Le elezioni primarie di ieri sfatano un mito: “il segretario uscente di qualsiasi organizzazioni non può perdere il congresso“. Franceschini è riuscito a sfatare – ahilui – anche questo tabù.  Bersani (Pierluigi, non Samuele) ha vinto le primarie del Pd prendendo un voto su due. Ergo, metà Pd non l’ha votato. Bersani ha trionfato grazie all’armata rossa dalemiana, forte nelle regioni rosse grazie alla vecchia rete ex Pci-amministrazioni rosse-Coop e nelle regioni meridionali, grazie ai signori delle tessere. Nulla di nuovo sotto il sole, insomma.

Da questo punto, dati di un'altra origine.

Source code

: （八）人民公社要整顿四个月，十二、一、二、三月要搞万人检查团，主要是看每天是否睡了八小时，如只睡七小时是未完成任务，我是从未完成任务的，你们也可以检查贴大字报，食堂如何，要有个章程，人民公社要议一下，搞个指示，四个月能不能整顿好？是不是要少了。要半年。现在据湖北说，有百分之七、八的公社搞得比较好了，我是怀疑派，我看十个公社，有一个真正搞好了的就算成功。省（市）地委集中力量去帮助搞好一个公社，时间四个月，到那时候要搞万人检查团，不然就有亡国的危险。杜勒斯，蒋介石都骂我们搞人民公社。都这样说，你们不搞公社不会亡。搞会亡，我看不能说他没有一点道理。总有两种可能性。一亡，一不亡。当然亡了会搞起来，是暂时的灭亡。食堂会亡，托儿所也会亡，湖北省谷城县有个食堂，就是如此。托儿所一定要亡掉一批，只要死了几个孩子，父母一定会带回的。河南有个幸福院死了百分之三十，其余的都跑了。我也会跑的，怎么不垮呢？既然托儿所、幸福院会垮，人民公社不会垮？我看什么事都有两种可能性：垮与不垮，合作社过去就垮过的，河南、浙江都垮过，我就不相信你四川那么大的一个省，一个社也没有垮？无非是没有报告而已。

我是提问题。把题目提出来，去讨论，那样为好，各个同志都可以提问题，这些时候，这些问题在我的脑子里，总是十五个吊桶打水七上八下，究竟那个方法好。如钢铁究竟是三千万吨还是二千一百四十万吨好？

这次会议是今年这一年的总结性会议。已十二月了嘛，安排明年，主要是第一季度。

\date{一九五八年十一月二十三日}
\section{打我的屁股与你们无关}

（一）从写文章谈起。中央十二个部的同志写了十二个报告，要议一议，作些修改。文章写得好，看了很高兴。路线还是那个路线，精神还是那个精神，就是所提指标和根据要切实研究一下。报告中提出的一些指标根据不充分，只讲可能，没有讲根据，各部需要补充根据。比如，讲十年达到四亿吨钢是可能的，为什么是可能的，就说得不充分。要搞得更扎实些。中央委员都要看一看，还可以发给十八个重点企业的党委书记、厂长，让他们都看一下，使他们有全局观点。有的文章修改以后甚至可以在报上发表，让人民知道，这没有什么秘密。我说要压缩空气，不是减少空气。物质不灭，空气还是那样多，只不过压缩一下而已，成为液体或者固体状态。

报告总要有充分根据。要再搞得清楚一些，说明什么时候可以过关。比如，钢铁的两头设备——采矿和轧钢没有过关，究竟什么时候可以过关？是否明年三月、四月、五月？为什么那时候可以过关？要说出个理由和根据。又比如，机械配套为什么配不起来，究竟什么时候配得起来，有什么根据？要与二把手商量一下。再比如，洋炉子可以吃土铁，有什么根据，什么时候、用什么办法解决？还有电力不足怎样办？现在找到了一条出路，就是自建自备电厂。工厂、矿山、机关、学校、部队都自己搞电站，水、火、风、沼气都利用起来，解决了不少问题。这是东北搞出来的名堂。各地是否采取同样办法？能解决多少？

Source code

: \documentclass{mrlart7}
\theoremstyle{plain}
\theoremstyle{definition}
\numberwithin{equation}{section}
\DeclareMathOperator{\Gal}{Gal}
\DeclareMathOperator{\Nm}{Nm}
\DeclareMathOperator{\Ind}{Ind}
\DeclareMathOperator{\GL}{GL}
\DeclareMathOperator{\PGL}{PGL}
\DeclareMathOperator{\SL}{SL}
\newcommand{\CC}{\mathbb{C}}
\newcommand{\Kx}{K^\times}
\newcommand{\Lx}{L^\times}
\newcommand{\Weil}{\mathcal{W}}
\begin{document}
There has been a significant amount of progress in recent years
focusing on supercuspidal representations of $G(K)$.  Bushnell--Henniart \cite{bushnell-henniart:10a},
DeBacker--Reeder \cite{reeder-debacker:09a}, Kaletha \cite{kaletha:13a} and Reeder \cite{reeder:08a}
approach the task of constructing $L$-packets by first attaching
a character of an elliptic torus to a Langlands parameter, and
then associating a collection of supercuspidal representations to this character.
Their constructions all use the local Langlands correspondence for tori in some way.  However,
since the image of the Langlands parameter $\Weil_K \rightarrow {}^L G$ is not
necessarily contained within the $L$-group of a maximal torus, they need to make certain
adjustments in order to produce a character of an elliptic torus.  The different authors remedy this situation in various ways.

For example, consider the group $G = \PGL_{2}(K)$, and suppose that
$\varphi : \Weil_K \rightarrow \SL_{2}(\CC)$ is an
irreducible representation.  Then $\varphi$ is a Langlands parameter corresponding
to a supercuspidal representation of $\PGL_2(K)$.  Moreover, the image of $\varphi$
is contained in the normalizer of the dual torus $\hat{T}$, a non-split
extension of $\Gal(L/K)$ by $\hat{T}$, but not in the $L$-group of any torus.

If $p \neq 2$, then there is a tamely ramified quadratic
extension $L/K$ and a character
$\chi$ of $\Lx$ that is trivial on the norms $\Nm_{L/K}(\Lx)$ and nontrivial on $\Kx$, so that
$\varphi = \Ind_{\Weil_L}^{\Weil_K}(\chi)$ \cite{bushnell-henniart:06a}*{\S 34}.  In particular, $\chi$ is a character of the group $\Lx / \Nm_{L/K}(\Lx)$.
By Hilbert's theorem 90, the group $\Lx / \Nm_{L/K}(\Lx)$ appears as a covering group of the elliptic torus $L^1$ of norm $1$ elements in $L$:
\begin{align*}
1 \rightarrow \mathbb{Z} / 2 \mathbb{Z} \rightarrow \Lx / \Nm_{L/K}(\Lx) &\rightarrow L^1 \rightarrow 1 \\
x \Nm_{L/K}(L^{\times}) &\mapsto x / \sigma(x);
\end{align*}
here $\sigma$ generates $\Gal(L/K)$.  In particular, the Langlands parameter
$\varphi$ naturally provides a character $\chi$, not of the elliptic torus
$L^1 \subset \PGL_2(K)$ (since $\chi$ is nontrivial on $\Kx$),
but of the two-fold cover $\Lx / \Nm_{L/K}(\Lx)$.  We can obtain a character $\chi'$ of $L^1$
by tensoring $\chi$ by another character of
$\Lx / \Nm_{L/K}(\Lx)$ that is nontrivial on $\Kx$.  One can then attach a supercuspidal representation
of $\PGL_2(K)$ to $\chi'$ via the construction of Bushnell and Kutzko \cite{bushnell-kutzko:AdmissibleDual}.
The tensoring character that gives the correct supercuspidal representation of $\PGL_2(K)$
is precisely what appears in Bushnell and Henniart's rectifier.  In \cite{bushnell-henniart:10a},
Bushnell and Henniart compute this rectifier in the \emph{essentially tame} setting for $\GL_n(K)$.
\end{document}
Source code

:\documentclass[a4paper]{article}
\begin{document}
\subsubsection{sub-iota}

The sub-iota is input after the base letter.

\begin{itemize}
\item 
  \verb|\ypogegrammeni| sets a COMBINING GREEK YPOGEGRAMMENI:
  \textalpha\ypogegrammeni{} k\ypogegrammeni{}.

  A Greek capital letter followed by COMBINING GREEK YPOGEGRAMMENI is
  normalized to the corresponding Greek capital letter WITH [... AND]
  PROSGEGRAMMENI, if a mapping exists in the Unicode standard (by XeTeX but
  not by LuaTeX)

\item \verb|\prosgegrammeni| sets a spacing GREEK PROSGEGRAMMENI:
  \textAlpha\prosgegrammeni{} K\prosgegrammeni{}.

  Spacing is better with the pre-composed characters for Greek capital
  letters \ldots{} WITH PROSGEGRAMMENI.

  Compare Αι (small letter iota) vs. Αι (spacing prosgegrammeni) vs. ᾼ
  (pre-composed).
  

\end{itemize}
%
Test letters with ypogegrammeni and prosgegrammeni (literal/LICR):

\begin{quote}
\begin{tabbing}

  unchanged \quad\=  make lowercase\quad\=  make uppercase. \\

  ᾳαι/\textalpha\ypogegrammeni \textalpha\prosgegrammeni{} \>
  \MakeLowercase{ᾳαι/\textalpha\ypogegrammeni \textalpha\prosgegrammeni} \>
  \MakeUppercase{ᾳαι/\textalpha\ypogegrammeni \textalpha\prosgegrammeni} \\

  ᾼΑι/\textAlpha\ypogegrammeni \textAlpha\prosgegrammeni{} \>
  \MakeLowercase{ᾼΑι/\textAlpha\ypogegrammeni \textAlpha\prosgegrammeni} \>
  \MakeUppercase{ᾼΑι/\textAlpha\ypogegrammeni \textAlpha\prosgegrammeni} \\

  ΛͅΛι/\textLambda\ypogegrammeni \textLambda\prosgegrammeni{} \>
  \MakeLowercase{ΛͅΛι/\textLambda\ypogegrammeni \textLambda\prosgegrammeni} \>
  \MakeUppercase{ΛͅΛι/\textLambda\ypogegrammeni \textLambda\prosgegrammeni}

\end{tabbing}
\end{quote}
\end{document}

Trovo invece straordinario il risultato di Ignazio Marino. Senza signori delle tessere, senza una corrente, senza una rete sul territorio, ha preso il 15%. Un dato quasi doppio rispetto alle primarie tra gli iscritti. Un voto d’opinione fortissimo, specie al centro-Nord.
Adesso vedremo i primi passi del nuovo segretario: un personaggio concreto, esperto, ma vecchieggiante, poco comunicativo e pochissimo mass-mediatico. E soprattutto – a mio avviso – con idee vecchie. E con i suoi grandi elettori ancora più vecchi – dentro e fuori – di lui. Auguri.